Obviously, looking back, the spectre of Covid-19 hangs over the trip. About three weeks after my arrival, Lombardy was the epicentre of Europe’s coronavirus crisis. But, at the time, the focus was on China. I remember being impressed that there was a temperature check at the airport, but other than that, nothing about my experience was impacted. In hindsight, I may have had a lucky escape, given how much time I spent in busy and crowded settings surrounded by people. Then again, I’m glad I had that experience before the world changed.
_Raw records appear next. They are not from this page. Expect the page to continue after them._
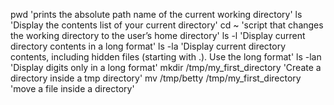 pwd 'prints the absolute path name of the current working directory'
ls 'Display the contents list of your current directory'
cd ~ 'script that changes the working directory to the user’s home directory'
ls -l 'Display current directory contents in a long format'
ls -la 'Display current directory contents, including hidden files (starting with .). Use the long format'
ls -lan 'Display digits only in a long format'
mkdir /tmp/my_first_directory 'Create a directory inside a tmp directory'
mv /tmp/betty /tmp/my_first_directory 'move a file inside a directory'
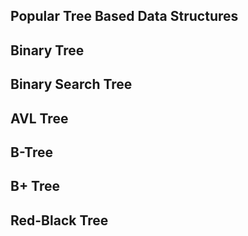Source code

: ## Popular Tree Based Data Structures



## Binary Tree
## Binary Search Tree
## AVL Tree
## B-Tree
## B+ Tree
## Red-Black Tree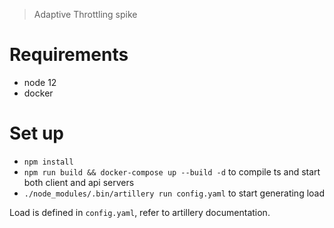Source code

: > Adaptive Throttling spike

# Requirements

- node 12
- docker

# Set up

- `npm install`
- `npm run build && docker-compose up --build -d` to compile ts and start both client and api servers
- `./node_modules/.bin/artillery run config.yaml` to start generating load

Load is defined in `config.yaml`, refer to artillery documentation.
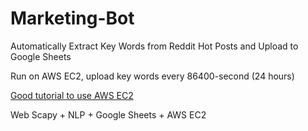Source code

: # Marketing-Bot
Automatically Extract Key Words from Reddit Hot Posts and Upload to Google Sheets

Run on AWS EC2, upload key words every 86400-second (24 hours)

[Good tutorial to use AWS EC2](https://medium.com/automation-generation/step-by-step-guide-to-run-a-simple-trading-algorithm-in-the-cloud-using-python-alpaca-and-aws-34c899b678b0)

Web Scapy + NLP + Google Sheets + AWS EC2
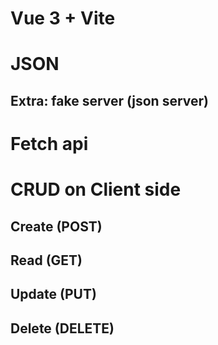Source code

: # Vue 3 + Vite

# JSON


## Extra: fake server (json server)


# Fetch api


# CRUD on Client side

## Create (POST)


## Read (GET)


## Update (PUT)


## Delete (DELETE)

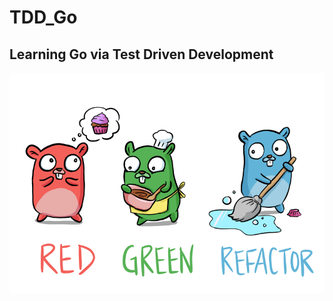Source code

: # TDD_Go
## Learning Go via Test Driven Development
![alt text](https://github.com/CryptoRodeo/TDD_Go/blob/main/tdd_gopher.png?raw=true)

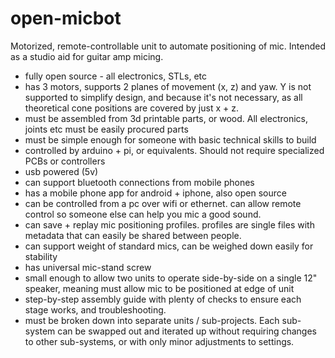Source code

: # open-micbot

Motorized, remote-controllable unit to automate positioning of mic. Intended as a studio aid for guitar amp micing.

- fully open source - all electronics, STLs, etc
- has 3 motors, supports 2 planes of movement (x, z) and yaw. Y is not supported to simplify design, and because it's not necessary, as all theoretical cone positions are covered by just x + z.
- must be assembled from 3d printable parts, or wood. All electronics, joints etc must be easily procured parts
- must be simple enough for someone with basic technical skills to build
- controlled by arduino + pi, or equivalents. Should not require specialized PCBs or controllers
- usb powered (5v)
- can support bluetooth connections from mobile phones
- has a mobile phone app for android + iphone, also open source
- can be controlled from a pc over wifi or ethernet. can allow remote control so someone else can help you mic a good sound.
- can save + replay mic positioning profiles. profiles are single files with metadata that can easily be shared between people.
- can support weight of standard mics, can be weighed down easily for stability
- has universal mic-stand screw
- small enough to allow two units to operate side-by-side on a single 12" speaker, meaning must allow mic to be positioned at edge of unit
- step-by-step assembly guide with plenty of checks to ensure each stage works, and troubleshooting.
- must be broken down into separate units / sub-projects. Each sub-system can be swapped out and iterated up without requiring changes to other sub-systems, or with only minor adjustments to settings. 
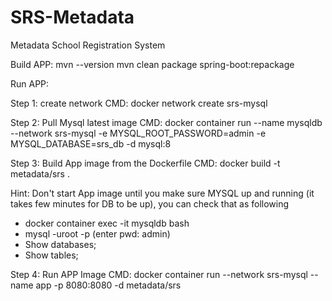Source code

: # SRS-Metadata
Metadata School Registration System

Build APP:
 mvn --version
 mvn clean package spring-boot:repackage
 
 Run APP:
 
 Step 1: create network
 CMD: docker network create srs-mysql
 
 Step 2: Pull Mysql latest image
 CMD:  docker container run --name mysqldb --network srs-mysql -e MYSQL_ROOT_PASSWORD=admin -e MYSQL_DATABASE=srs_db -d mysql:8
 
 Step 3: Build App image from the Dockerfile 
 CMD:  docker build -t metadata/srs .

 Hint: Don't start App image until you make sure MYSQL up and running (it takes few minutes for DB to be up), you can check that as following
 - docker container exec -it mysqldb bash
 - mysql -uroot -p  (enter pwd: admin)
 - Show databases;
 - Show tables;
 
 Step 4: Run APP Image
 CMD: docker container run --network srs-mysql --name app -p 8080:8080 -d metadata/srs


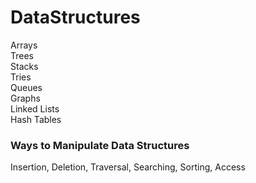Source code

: # DataStructures
Arrays <br>
Trees <br>
Stacks <br>
Tries <br>
Queues <br>
Graphs <br>
Linked Lists <br>
Hash Tables <br>

<h3>Ways to Manipulate Data Structures </h3>
Insertion, Deletion, Traversal, Searching, Sorting, Access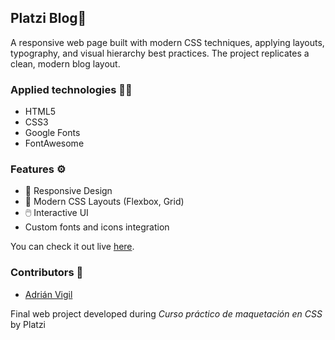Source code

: ## Platzi Blog🚀
A responsive web page built with modern CSS techniques, applying layouts, typography, and visual hierarchy best practices. The project replicates a clean, modern blog layout.

### Applied technologies 🧑‍💻
- HTML5
- CSS3
- Google Fonts
- FontAwesome

### Features ⚙️
- 📱 Responsive Design
- 🎨 Modern CSS Layouts (Flexbox, Grid)
- 🖱️ Interactive UI
- Custom fonts and icons integration

You can check it out live [here](https://insightvigil.github.io/platzi-blog).

### Contributors 🤝
- [Adrián Vigil](https://github.com/insightvigil)

Final web project developed during _Curso práctico de maquetación en CSS_ by Platzi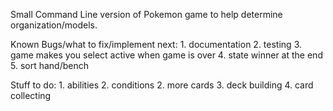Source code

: Small Command Line version of Pokemon game to help determine organization/models.

Known Bugs/what to fix/implement next:
    1. documentation
    2. testing
    3. game makes you select active when game is over
    4. state winner at the end
    5. sort hand/bench

Stuff to do:
    1. abilities
    2. conditions
    2. more cards
    3. deck building
    4. card collecting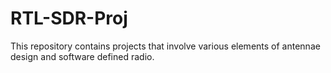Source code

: # RTL-SDR-Proj
This repository contains projects that involve various elements of antennae design and software defined radio.
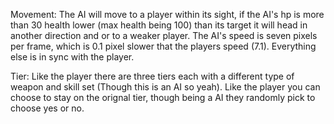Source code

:Movement:
The AI will move to a player within its sight, if the AI's hp is more than 30 health lower (max health being 100) than its target it will head in another direction and or to a weaker player. The AI's speed is seven pixels per frame, which is 0.1 pixel slower that the players speed (7.1). Everything else is in sync with the player.

Tier:
Like the player there are three tiers each with a different type of weapon and skill set (Though this is an AI so yeah). Like the player you can choose to stay on the orignal tier, though being a AI they randomly pick to choose yes or no.
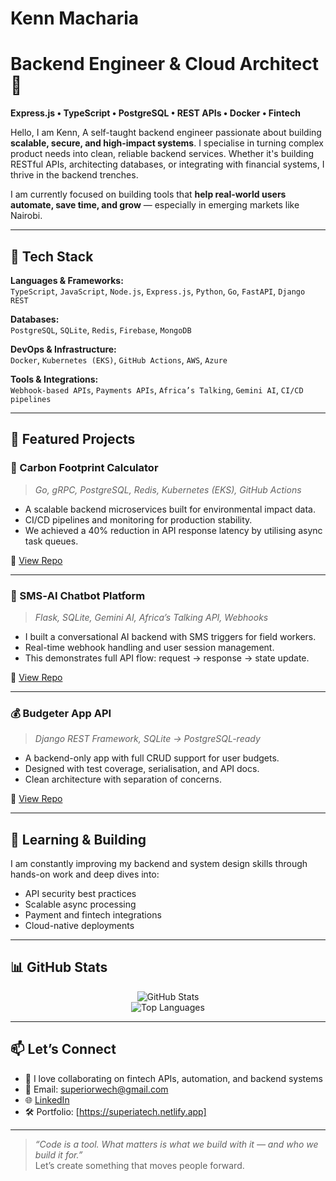   # Kenn Macharia
# Backend Engineer & Cloud Architect 🚀  
**Express.js • TypeScript • PostgreSQL • REST APIs • Docker • Fintech**

Hello, I am Kenn, A self-taught backend engineer passionate about building **scalable, secure, and high-impact systems**. I specialise in turning complex product needs into clean, reliable backend services. Whether it's building RESTful APIs, architecting databases, or integrating with financial systems, I thrive in the backend trenches.

I am currently focused on building tools that **help real-world users automate, save time, and grow** — especially in emerging markets like Nairobi.

---

## 🔧 Tech Stack

**Languages & Frameworks:**  
`TypeScript`, `JavaScript`, `Node.js`, `Express.js`, `Python`, `Go`, `FastAPI`, `Django REST`

**Databases:**  
`PostgreSQL`, `SQLite`, `Redis`, `Firebase`, `MongoDB`

**DevOps & Infrastructure:**  
`Docker`, `Kubernetes (EKS)`, `GitHub Actions`, `AWS`, `Azure`

**Tools & Integrations:**  
`Webhook-based APIs`, `Payments APIs`, `Africa’s Talking`, `Gemini AI`, `CI/CD pipelines`

---

## 🚀 Featured Projects

### 🌿 Carbon Footprint Calculator  
> *Go, gRPC, PostgreSQL, Redis, Kubernetes (EKS), GitHub Actions*

- A scalable backend microservices built for environmental impact data.  
- CI/CD pipelines and monitoring for production stability. 
- We achieved a 40% reduction in API response latency by utilising async task queues.

🔗 [View Repo](https://github.com/SuperiorKe/carbon-footprint-calculator)

---

### 🤖 SMS‑AI Chatbot Platform  
> *Flask, SQLite, Gemini AI, Africa’s Talking API, Webhooks*

- I built a conversational AI backend with SMS triggers for field workers.  
- Real-time webhook handling and user session management.  
- This demonstrates full API flow: request → response → state update.

🔗 [View Repo](https://github.com/SuperiorKe/sms-ai-chatbot)

---

### 💰 Budgeter App API  
> *Django REST Framework, SQLite → PostgreSQL-ready*

- A backend-only app with full CRUD support for user budgets.  
- Designed with test coverage, serialisation, and API docs. 
- Clean architecture with separation of concerns.

🔗 [View Repo](https://github.com/SuperiorKe/budgeter)

---

## 🧠 Learning & Building

I am constantly improving my backend and system design skills through hands-on work and deep dives into:
- API security best practices  
- Scalable async processing  
- Payment and fintech integrations  
- Cloud-native deployments

---

## 📊 GitHub Stats

<p align="center">
  <img src="https://github-readme-stats.vercel.app/api?username=SuperiorKe&show_icons=true&theme=default" alt="GitHub Stats" />
  <br />
  <img src="https://github-readme-stats.vercel.app/api/top-langs/?username=SuperiorKe&layout=compact&theme=default" alt="Top Languages" />
</p>

---

## 📫 Let’s Connect

- 💬 I love collaborating on fintech APIs, automation, and backend systems  
- 📨 Email: superiorwech@gmail.com  
- 🌐 [LinkedIn](https://linkedin.com/in/kenn-macharia/)  
- 🛠️ Portfolio: [https://superiatech.netlify.app]

---

> *“Code is a tool. What matters is what we build with it — and who we build it for.”*  
Let’s create something that moves people forward.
I stayed at Babila Hostel, a swish hostel near the city centre, which was easy enough to reach on the metro. It was my first time staying in a true hostel, in a dormitory; I’d found accommodation options in the city quite expensive. But I wouldn’t say I’d rush to repeat it. It was hard to sleep with people coming and going from the dorm room, and equally felt rude getting up early to fit in all my plans. Nevertheless, Babila was as comfortable as it could be, and being in a bustling hostel was good for alleviating loneliness. When I arrived, late in the evening, I had a delicious veggie burger in their bistro restaurant, while a local band played.

Day One

The next morning, I rose early to get to the Cathedral for my booked slot. I’d purposely chosen the very first time, 09.30, which turned out to be a good call, as there was hardly a queue to enter and the cavernous space inside was quiet…apart from the workmen doing repairs! I wandered around, taking in the size and serenity of the Cathedral, then headed to the elevator to the roof. This was a tip-off from Hannah, who recommended booking this option rather than queuing to take the narrow stairs. There were still some steps to climb before I emerged onto the roof for a breath-taking view. I could even see the mountains at the horizon. This was a spectacular experience and I’m glad I had plenty of time to take pictures and drink in the scenery.
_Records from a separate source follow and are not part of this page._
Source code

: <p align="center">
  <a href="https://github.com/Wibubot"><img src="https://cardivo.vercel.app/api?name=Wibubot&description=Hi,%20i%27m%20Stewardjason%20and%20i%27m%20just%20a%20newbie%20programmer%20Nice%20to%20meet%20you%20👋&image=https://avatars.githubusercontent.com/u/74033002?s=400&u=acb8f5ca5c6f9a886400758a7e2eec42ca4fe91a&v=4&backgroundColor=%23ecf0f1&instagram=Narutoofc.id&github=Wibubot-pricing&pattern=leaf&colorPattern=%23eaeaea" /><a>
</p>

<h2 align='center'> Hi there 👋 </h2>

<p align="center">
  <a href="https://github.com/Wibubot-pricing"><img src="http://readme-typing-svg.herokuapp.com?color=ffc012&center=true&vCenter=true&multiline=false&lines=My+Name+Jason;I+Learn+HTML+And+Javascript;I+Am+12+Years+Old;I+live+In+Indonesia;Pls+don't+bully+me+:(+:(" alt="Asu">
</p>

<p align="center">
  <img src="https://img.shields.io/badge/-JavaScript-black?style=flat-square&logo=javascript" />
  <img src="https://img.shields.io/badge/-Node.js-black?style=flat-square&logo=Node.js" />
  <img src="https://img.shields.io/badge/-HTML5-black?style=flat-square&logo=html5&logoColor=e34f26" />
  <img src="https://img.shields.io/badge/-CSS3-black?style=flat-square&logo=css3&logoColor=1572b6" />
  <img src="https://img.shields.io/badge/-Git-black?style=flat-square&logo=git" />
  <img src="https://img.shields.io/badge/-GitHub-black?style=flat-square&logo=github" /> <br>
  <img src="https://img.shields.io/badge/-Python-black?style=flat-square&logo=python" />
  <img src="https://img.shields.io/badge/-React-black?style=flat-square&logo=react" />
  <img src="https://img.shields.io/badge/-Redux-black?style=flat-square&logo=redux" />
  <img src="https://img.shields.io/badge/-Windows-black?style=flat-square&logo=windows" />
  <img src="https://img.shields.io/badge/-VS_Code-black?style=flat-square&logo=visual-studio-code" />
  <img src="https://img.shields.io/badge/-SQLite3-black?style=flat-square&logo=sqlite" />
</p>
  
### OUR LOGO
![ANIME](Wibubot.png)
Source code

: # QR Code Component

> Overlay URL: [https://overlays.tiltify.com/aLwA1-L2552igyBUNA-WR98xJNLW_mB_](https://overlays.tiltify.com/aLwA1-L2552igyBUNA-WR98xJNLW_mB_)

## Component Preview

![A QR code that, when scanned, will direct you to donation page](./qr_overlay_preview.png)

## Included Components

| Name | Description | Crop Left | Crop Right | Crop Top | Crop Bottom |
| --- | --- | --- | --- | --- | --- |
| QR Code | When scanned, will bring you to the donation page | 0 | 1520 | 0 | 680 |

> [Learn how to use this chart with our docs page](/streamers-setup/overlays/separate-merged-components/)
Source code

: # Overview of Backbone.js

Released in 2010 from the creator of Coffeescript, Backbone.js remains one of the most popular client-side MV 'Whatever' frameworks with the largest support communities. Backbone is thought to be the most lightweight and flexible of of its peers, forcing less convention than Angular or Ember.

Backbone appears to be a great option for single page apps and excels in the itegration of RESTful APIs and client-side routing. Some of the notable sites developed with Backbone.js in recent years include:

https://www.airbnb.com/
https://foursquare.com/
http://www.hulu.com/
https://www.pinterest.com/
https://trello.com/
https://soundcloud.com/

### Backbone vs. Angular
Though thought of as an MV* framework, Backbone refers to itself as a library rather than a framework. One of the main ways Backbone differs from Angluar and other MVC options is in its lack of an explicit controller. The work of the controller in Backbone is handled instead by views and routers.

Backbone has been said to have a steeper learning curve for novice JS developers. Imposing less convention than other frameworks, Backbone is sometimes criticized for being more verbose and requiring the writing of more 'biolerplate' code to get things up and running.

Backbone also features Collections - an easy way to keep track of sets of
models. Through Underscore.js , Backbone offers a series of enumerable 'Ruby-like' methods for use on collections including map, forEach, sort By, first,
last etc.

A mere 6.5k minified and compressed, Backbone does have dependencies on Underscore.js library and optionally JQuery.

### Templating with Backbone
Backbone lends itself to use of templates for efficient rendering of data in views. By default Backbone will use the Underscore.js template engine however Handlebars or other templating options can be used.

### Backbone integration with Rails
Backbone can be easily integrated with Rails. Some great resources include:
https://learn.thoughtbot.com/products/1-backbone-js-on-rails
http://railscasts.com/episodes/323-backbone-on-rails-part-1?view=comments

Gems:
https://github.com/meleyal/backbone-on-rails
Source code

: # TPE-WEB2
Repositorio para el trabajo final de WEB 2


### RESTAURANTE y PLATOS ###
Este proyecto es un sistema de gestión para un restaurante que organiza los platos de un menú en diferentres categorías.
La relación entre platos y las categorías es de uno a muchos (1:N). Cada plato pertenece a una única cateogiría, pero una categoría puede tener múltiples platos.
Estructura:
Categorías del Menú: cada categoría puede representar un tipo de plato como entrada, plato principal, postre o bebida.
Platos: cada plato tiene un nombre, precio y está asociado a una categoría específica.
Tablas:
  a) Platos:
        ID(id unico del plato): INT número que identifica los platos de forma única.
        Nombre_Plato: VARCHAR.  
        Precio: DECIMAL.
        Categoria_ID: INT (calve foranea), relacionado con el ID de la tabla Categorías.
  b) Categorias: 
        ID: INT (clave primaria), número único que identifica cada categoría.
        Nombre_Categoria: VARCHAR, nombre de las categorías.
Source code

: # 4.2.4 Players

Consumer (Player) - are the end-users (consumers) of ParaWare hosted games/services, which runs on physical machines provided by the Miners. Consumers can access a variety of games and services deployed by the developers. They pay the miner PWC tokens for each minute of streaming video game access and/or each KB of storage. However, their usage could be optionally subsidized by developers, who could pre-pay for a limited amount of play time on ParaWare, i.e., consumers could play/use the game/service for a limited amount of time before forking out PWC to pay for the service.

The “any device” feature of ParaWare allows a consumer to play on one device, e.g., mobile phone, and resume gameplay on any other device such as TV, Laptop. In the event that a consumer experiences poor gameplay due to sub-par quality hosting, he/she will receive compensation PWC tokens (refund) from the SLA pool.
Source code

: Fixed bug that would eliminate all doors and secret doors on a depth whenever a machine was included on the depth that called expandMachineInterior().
When I came down, I went to the adjoining museum, accessible with the same ticket as my Cathedral entry. To my surprise, I was the only person there. Although the Cathedral is one of Milan’s top attractions, I’d urge you not to miss out on this excellent museum, which preserves stunning statues and artefacts from the 14th century onwards.

For a complete change, I headed to the nearby Museo del Novecento. Its collection tells the story of 20th century Italian art, often overlooked in favour of the old masters. It made for a great contrast with the Cathedral and its museum, and helped me understand the evolution of Italian history and culture in more recent times.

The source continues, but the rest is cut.